Calif. Program Offers Incentives for Clean Engine Purchases
DIAMOND BAR, CA - The South Coast Air Quality Management District's application deadline for its annual program offering financial incentives for purchasing lower-emission heavy-duty engines is 1 p.m. on May 7.
This is the 12th year of the Carl Moyer Memorial Air Quality Standards Attainment Program. A total of $20 million is available for fiscal year 2009-2010 for project awards within the South Coast AQMD's four-county jurisdiction. If more funds become available by the time of awards approval, more projects will be awarded up to the total amount of funds available.
Since 1998, the program has provided funding to encourage the owners of diesel engines to go beyond regulatory requirements by retrofitting, re-powering or replacing their engines with newer and cleaner ones.
"While regulations continue to be the primary means to reduce air pollution emissions, the Carl Moyer program plays a complementary role to California's regulatory program reducing NOx and PM by funding emission reductions that are surplus, i.e., early and/or in excess of what is required by regulation," the South Coast Air Quality Management District said.
To learn more about how to apply to the program, you can attend a workshop held by South Coast AQMD. General workshops are scheduled for March 9 and April 6 in Diamond Bar, and for March 24 in Riverside. Construction equipment workshops are scheduled for March 17 in West Covina and March 25 in Downey.

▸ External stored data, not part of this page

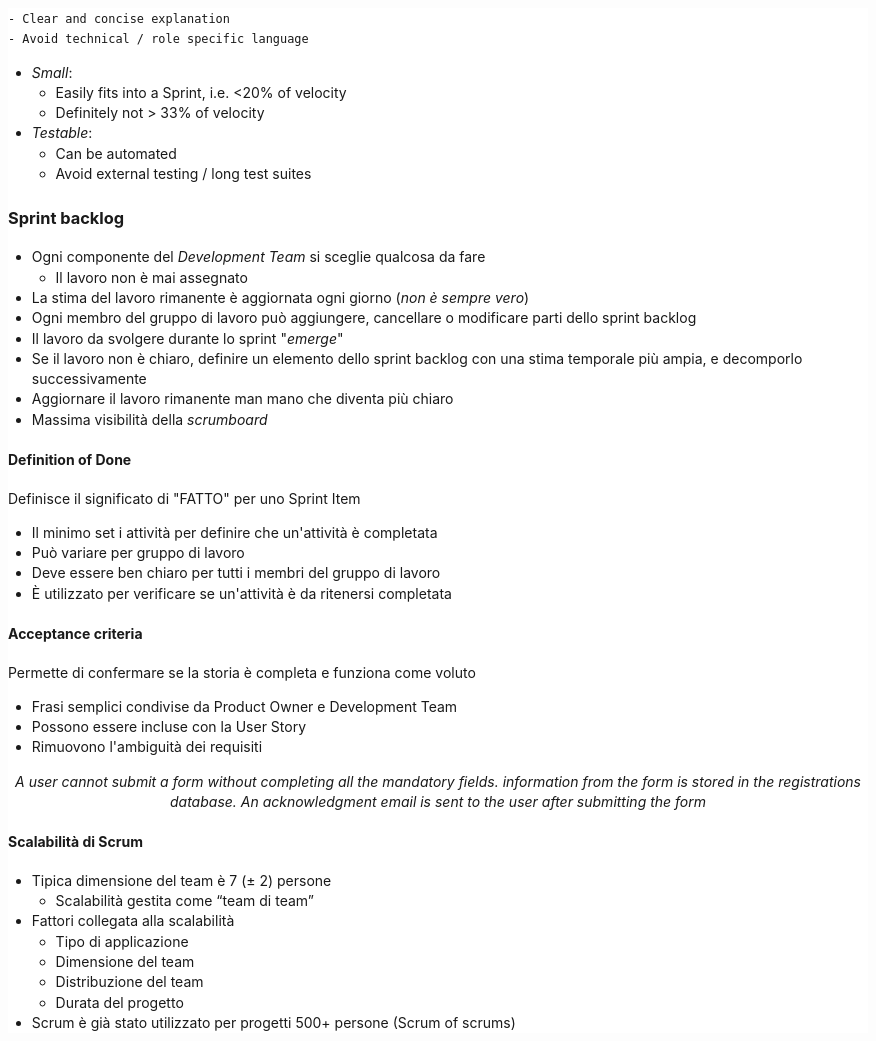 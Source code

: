 	- Clear and concise explanation
	- Avoid technical / role specific language
- *Small*:
	- Easily fits into a Sprint, i.e. <20% of velocity
	- Definitely not > 33% of velocity
- *Testable*:
	- Can be automated
	- Avoid external testing / long test suites

### Sprint backlog
- Ogni componente del *Development Team* si sceglie qualcosa da fare
	- Il lavoro non è mai assegnato
- La stima del lavoro rimanente è aggiornata ogni giorno (*non è sempre vero*)
- Ogni membro del gruppo di lavoro può aggiungere, cancellare o modificare parti dello sprint backlog
- Il lavoro da svolgere durante lo sprint "*emerge*"
- Se il lavoro non è chiaro, definire un elemento dello sprint backlog con una stima temporale più ampia, e decomporlo successivamente
- Aggiornare il lavoro rimanente man mano che diventa più chiaro
- Massima visibilità della *scrumboard*

#### Definition of Done
Definisce il significato di "FATTO" per uno Sprint Item
- Il minimo set i attività per definire che un'attività è completata 
- Può variare per gruppo di lavoro 
- Deve essere ben chiaro per tutti i membri del gruppo di lavoro 
- È utilizzato per verificare se un'attività è da ritenersi completata 


#### Acceptance criteria
Permette di confermare se la storia è completa e funziona come voluto
- Frasi semplici condivise da Product Owner e Development Team
- Possono essere incluse con la User Story
- Rimuovono l'ambiguità dei requisiti
		
<center>
		<i>A user cannot submit a form without completing all the mandatory fields. information from the form is stored in the registrations database. An acknowledgment email is sent to the user after submitting the form</i>
	</center>

#### Scalabilità di Scrum 
- Tipica dimensione del team è 7 (± 2) persone
	- Scalabilità gestita come “team di team”
- Fattori collegata alla scalabilità
	- Tipo di applicazione
	- Dimensione del team
	- Distribuzione del team
	- Durata del progetto
- Scrum è già stato utilizzato per progetti 500+ persone (Scrum of scrums)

The Carl Moyer Program grants are open to projects that go beyond regulations in order to reduce NOx and/or PM emissions from heavy-duty on- and off-road mobile equipment. This includes on-road trucks over 14,000 pounds gross vehicle weight and off-road equipment such as construction and farm equipment, marine vessels, locomotives, forklifts, airport ground support equipment and auxiliary power units.
Projects must operate at least 75 percent of the time in the AQMD boundaries.

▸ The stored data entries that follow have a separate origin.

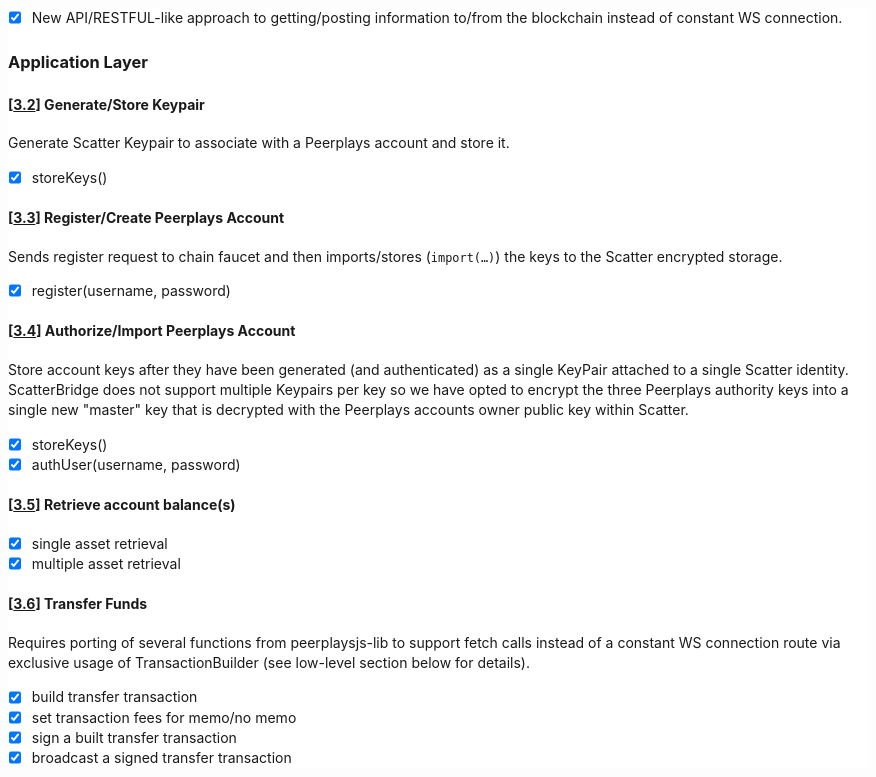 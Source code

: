 * [x] New API/RESTFUL-like approach to getting/posting information to/from the blockchain instead of constant WS connection.

### Application Layer

#### \[[3.2](https://app.gitbook.com/@peerplays/s/community-project-docs/scatter-peerplays-integration/functional-requirements#3-2-generate-keypair)\] Generate/Store Keypair

Generate Scatter Keypair to associate with a Peerplays account and store it.

* [x] storeKeys\(\)

#### \[[3.3](https://app.gitbook.com/@peerplays/s/community-project-docs/scatter-peerplays-integration/functional-requirements#3-3-create-peerplays-account)\] Register/Create Peerplays Account

Sends register request to chain faucet and then imports/stores \(`import(…)`\) the keys to the Scatter encrypted storage.

* [x] register\(username, password\)

#### \[[3.4](https://app.gitbook.com/@peerplays/s/community-project-docs/scatter-peerplays-integration/functional-requirements#3-4-import-peerplays-keys)\] Authorize/Import Peerplays Account

Store account keys after they have been generated \(and authenticated\) as a single KeyPair attached to a single Scatter identity. ScatterBridge does not support multiple Keypairs per key so we have opted to encrypt the three Peerplays authority keys into a single new "master" key that is decrypted with the Peerplays accounts owner public key within Scatter.

* [x] storeKeys\(\)
* [x] authUser\(username, password\)

#### \[[3.5](https://app.gitbook.com/@peerplays/s/community-project-docs/scatter-peerplays-integration/functional-requirements#3-5-support-for-ppy-asset-retrieve-ppy-balance)\] Retrieve account balance\(s\)

* [x] single asset retrieval
* [x] multiple asset retrieval

#### \[[3.6](https://app.gitbook.com/@peerplays/s/community-project-docs/scatter-peerplays-integration/functional-requirements#3-6-send-ppy)\] Transfer Funds

Requires porting of several functions from peerplaysjs-lib to support fetch calls instead of a constant WS connection route via exclusive usage of TransactionBuilder \(see low-level section below for details\).

* [x] build transfer transaction
* [x] set transaction fees for memo/no memo
* [x] sign a built transfer transaction
* [x] broadcast a signed transfer transaction

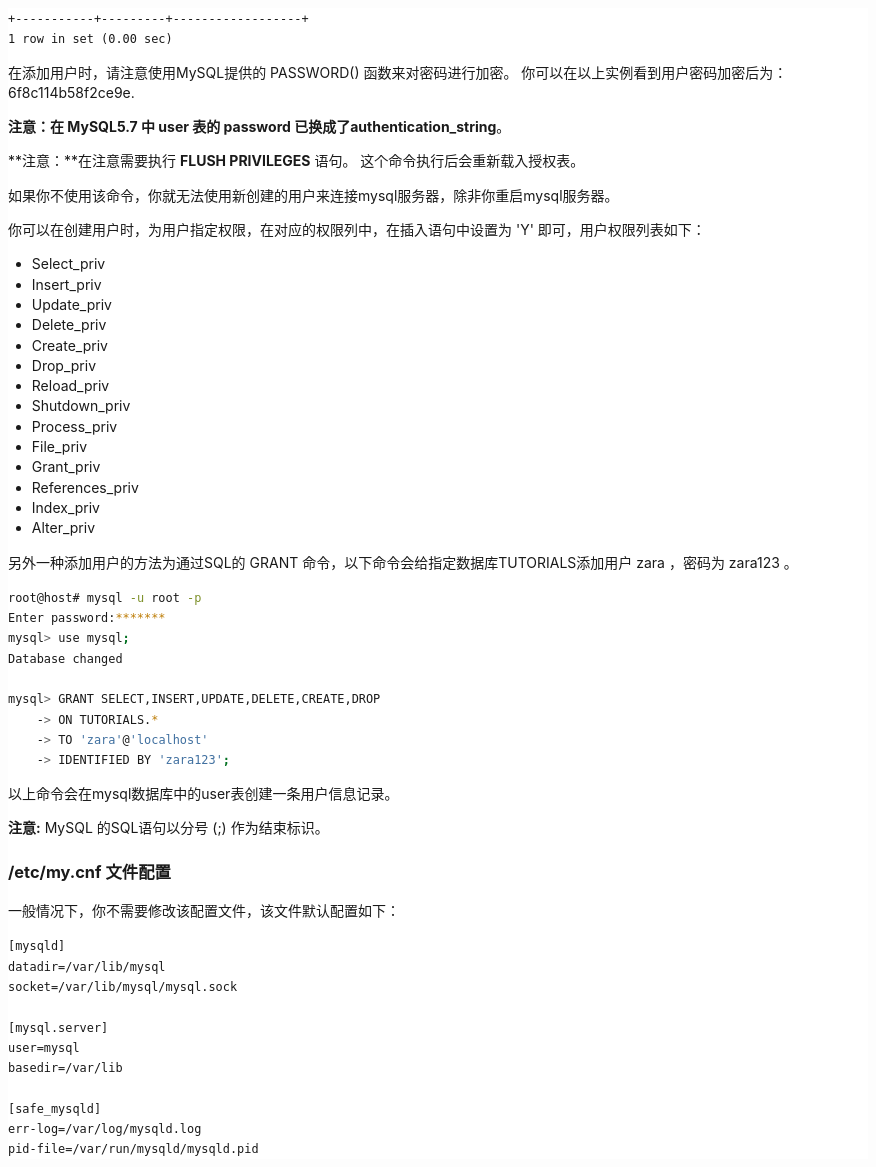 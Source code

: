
 ```mysql
+-----------+---------+------------------+
1 row in set (0.00 sec)
```

在添加用户时，请注意使用MySQL提供的 PASSWORD() 函数来对密码进行加密。 你可以在以上实例看到用户密码加密后为： 6f8c114b58f2ce9e.

**注意：**在 MySQL5.7 中 user 表的 password 已换成了**authentication_string**。

**注意：**在注意需要执行 **FLUSH PRIVILEGES** 语句。 这个命令执行后会重新载入授权表。

如果你不使用该命令，你就无法使用新创建的用户来连接mysql服务器，除非你重启mysql服务器。

你可以在创建用户时，为用户指定权限，在对应的权限列中，在插入语句中设置为 'Y' 即可，用户权限列表如下：

- Select_priv
- Insert_priv
- Update_priv
- Delete_priv
- Create_priv
- Drop_priv
- Reload_priv
- Shutdown_priv
- Process_priv
- File_priv
- Grant_priv
- References_priv
- Index_priv
- Alter_priv

另外一种添加用户的方法为通过SQL的 GRANT 命令，以下命令会给指定数据库TUTORIALS添加用户 zara ，密码为 zara123 。

```bash
root@host# mysql -u root -p
Enter password:*******
mysql> use mysql;
Database changed

mysql> GRANT SELECT,INSERT,UPDATE,DELETE,CREATE,DROP
    -> ON TUTORIALS.*
    -> TO 'zara'@'localhost'
    -> IDENTIFIED BY 'zara123';
```

以上命令会在mysql数据库中的user表创建一条用户信息记录。

**注意:** MySQL 的SQL语句以分号 (;) 作为结束标识。

### /etc/my.cnf 文件配置

一般情况下，你不需要修改该配置文件，该文件默认配置如下：

```vb
[mysqld]
datadir=/var/lib/mysql
socket=/var/lib/mysql/mysql.sock

[mysql.server]
user=mysql
basedir=/var/lib

[safe_mysqld]
err-log=/var/log/mysqld.log
pid-file=/var/run/mysqld/mysqld.pid
```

The Carl Moyer Program grants are based on the cost-effectiveness and the emission benefits of the project. For example, instead of rebuilding a 1987 300 hp uncontrolled engine of a scraper that operates for 1,500 hours per year, a company may choose to re-power a 2009 Tier 3 engine with similar horsepower. If the new engine cost is $80,000, a grant for up to $68,000 (85 percent) may be available through the Carl Moyer Program if it meets the cost-effectiveness threshold of $16,000 per ton and if the project is surplus to the California Air Resources Board (CARB) In-Use Off-Road Regulation.